• **Stored records**:
BEGIN

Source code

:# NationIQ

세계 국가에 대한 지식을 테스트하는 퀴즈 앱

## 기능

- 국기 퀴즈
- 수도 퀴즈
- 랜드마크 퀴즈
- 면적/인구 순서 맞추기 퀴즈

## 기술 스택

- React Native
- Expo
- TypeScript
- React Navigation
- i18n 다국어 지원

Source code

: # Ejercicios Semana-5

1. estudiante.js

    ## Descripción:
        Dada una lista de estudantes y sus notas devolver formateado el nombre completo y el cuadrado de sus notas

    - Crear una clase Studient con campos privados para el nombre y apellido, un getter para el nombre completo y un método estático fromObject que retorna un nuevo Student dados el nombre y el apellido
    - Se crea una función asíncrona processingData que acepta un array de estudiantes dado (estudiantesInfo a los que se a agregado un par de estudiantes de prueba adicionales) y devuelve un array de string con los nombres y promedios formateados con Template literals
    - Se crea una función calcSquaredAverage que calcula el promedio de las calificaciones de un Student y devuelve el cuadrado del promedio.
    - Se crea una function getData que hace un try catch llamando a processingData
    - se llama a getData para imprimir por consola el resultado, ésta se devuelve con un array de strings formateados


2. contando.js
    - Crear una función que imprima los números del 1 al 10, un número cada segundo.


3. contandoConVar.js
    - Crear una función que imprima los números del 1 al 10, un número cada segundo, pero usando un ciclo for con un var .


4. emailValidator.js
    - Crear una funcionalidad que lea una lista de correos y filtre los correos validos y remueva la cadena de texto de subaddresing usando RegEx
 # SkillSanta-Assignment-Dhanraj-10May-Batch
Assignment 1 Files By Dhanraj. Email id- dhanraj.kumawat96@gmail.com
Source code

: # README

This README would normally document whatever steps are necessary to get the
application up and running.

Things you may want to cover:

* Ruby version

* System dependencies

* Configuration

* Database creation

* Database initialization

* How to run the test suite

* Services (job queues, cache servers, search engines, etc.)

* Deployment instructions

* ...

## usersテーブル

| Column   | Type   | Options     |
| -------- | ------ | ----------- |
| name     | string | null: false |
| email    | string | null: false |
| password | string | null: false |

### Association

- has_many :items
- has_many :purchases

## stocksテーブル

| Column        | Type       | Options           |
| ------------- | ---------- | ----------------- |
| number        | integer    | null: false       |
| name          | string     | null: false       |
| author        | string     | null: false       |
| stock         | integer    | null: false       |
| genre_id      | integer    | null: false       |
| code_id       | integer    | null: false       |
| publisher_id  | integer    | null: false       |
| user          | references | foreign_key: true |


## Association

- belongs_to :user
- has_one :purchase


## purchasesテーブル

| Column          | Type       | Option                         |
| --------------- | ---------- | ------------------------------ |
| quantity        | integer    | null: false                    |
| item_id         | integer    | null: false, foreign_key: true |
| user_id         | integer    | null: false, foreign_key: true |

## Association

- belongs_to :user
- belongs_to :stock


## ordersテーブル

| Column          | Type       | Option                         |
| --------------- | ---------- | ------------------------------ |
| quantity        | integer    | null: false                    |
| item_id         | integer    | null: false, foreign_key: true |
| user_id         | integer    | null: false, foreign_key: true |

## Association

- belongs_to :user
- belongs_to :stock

END

• **Assignment**:
Show every line above in which the word "lista" appears.

• **Result for this exercise**:
        Dada una lista de estudantes y sus notas devolver formateado el nombre completo y el cuadrado de sus notas
    - Crear una funcionalidad que lea una lista de correos y filtre los correos validos y remueva la cadena de texto de subaddresing usando RegEx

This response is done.